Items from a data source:
"""

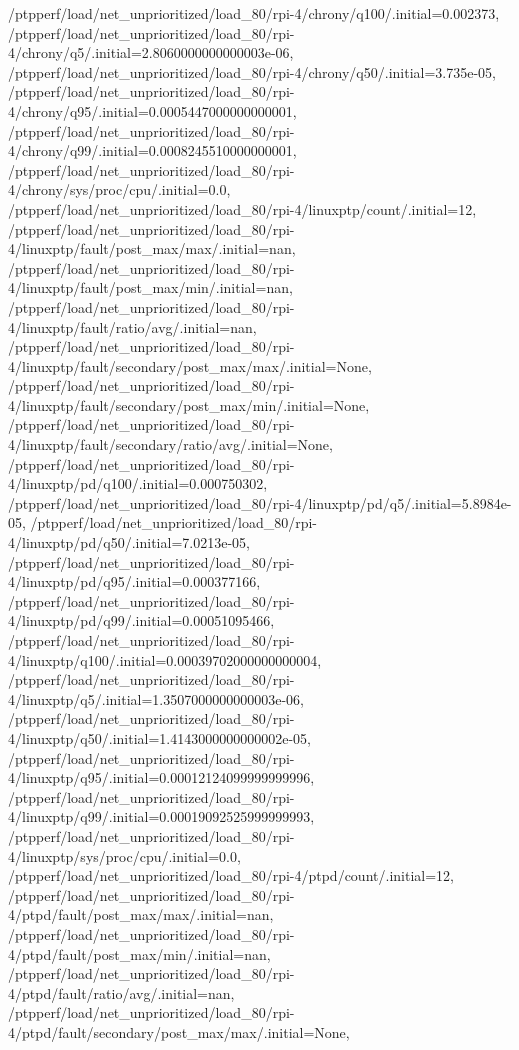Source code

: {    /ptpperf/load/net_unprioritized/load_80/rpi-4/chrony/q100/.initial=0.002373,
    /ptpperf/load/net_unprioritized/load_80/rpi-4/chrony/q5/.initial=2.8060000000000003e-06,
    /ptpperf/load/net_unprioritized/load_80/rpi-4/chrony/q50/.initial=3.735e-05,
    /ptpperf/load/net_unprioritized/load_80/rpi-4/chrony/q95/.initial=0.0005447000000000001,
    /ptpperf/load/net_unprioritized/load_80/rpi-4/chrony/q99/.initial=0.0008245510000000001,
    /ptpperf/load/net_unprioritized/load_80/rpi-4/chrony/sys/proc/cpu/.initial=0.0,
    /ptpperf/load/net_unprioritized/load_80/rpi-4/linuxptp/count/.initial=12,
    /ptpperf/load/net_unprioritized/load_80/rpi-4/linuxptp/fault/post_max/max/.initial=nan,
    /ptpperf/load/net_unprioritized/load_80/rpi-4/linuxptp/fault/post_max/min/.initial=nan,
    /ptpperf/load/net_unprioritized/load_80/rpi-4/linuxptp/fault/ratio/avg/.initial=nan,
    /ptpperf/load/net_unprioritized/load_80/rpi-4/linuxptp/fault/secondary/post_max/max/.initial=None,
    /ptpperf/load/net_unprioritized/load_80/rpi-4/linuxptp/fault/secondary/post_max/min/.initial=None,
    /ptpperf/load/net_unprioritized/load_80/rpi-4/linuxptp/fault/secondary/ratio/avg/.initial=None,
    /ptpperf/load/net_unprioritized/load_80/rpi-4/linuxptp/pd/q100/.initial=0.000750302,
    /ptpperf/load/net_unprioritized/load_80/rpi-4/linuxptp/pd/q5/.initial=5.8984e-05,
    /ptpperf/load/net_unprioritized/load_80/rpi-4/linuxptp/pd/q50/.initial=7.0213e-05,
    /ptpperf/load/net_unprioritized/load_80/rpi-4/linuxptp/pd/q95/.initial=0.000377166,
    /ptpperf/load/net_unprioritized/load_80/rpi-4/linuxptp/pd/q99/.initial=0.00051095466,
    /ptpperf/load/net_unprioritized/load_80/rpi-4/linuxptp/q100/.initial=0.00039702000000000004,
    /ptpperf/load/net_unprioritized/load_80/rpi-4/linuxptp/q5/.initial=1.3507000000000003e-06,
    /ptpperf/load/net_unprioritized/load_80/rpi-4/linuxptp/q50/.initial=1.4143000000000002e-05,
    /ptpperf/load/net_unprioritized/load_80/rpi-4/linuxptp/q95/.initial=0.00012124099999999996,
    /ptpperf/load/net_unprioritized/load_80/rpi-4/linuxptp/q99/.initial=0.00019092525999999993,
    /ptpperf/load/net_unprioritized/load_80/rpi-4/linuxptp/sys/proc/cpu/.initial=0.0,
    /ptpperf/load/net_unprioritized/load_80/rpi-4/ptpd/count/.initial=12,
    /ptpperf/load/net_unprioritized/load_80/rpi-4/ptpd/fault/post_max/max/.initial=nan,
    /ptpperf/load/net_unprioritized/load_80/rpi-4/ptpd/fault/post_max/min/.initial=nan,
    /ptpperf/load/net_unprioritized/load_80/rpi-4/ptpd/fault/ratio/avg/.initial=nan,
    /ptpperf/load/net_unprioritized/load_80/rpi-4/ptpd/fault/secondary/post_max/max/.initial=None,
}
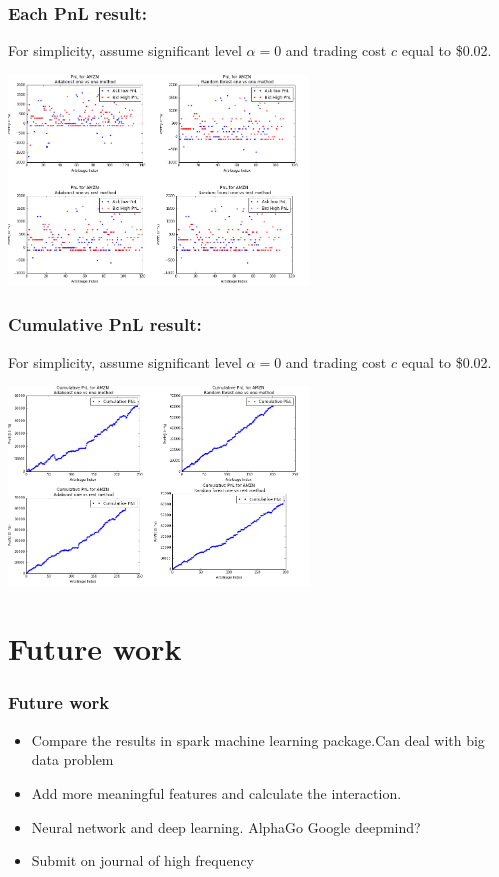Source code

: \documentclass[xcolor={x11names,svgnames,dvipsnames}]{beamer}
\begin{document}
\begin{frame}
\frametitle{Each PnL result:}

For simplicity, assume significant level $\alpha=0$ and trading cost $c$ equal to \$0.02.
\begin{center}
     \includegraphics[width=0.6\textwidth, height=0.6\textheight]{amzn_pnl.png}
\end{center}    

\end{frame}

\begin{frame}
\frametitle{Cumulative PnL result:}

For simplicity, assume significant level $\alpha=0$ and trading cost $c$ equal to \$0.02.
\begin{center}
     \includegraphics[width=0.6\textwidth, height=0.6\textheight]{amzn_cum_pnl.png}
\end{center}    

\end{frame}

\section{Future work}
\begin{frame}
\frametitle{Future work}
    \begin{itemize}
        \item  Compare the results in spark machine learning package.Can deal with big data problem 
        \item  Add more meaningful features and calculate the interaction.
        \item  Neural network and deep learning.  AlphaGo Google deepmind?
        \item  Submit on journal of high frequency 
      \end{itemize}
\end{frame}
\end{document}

"""
"""

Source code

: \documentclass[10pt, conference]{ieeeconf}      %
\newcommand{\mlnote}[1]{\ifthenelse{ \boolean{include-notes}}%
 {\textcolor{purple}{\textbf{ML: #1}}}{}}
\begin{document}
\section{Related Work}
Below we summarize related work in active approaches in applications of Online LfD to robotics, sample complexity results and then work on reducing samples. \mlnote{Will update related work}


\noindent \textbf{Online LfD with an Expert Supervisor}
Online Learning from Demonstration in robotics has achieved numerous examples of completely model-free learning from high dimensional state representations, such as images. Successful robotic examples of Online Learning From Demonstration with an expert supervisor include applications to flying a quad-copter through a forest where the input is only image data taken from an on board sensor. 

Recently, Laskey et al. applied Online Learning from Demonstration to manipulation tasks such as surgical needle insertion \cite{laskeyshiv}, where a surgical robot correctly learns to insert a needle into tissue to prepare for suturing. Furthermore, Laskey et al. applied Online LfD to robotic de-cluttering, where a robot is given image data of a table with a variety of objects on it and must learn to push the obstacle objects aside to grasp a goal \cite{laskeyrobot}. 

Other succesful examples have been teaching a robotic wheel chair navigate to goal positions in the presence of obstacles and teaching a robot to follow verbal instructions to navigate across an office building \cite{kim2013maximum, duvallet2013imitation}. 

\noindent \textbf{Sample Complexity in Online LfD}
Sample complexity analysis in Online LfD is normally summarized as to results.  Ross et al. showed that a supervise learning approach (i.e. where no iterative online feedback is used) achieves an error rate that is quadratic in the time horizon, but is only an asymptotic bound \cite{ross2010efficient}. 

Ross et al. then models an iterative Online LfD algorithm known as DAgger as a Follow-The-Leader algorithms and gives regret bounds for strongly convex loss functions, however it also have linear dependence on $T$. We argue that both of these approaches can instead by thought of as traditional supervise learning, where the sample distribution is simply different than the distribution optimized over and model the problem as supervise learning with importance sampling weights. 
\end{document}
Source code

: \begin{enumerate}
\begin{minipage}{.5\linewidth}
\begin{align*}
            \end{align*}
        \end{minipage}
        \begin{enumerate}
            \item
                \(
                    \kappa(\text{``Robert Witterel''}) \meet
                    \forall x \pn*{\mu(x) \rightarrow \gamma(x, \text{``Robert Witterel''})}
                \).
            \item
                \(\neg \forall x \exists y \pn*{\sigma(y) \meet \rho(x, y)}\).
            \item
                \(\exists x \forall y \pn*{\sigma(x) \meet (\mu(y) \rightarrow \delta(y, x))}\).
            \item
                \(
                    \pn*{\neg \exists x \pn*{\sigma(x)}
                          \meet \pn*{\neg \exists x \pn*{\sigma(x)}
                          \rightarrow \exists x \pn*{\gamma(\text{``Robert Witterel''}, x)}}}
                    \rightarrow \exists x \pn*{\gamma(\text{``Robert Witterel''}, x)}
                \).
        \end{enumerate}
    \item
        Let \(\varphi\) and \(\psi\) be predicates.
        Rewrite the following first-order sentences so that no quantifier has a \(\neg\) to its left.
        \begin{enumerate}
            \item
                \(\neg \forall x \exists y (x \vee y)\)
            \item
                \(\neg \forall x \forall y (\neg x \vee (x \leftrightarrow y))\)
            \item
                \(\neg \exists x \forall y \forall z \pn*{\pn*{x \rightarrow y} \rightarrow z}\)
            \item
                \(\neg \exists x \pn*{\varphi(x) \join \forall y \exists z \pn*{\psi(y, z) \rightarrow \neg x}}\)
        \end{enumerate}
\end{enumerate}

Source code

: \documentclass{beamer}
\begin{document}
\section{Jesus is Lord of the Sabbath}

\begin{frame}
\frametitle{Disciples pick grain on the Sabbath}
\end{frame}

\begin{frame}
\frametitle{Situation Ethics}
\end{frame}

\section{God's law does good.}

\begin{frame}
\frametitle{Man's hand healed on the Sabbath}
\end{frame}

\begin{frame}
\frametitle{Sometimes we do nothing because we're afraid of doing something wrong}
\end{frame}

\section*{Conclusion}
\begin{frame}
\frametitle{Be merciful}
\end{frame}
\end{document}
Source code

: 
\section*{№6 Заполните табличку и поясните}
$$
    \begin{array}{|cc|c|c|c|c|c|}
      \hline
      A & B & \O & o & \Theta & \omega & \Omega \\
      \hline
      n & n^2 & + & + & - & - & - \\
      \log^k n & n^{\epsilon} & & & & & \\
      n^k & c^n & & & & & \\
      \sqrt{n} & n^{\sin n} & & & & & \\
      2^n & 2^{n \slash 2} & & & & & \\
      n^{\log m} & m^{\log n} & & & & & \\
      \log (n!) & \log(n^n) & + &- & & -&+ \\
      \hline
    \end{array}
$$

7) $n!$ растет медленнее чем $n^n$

"""

Out of the records, collect only those lines that contain the string "None".

    /ptpperf/load/net_unprioritized/load_80/rpi-4/linuxptp/fault/secondary/post_max/max/.initial=None,
    /ptpperf/load/net_unprioritized/load_80/rpi-4/linuxptp/fault/secondary/post_max/min/.initial=None,
    /ptpperf/load/net_unprioritized/load_80/rpi-4/linuxptp/fault/secondary/ratio/avg/.initial=None,
    /ptpperf/load/net_unprioritized/load_80/rpi-4/ptpd/fault/secondary/post_max/max/.initial=None,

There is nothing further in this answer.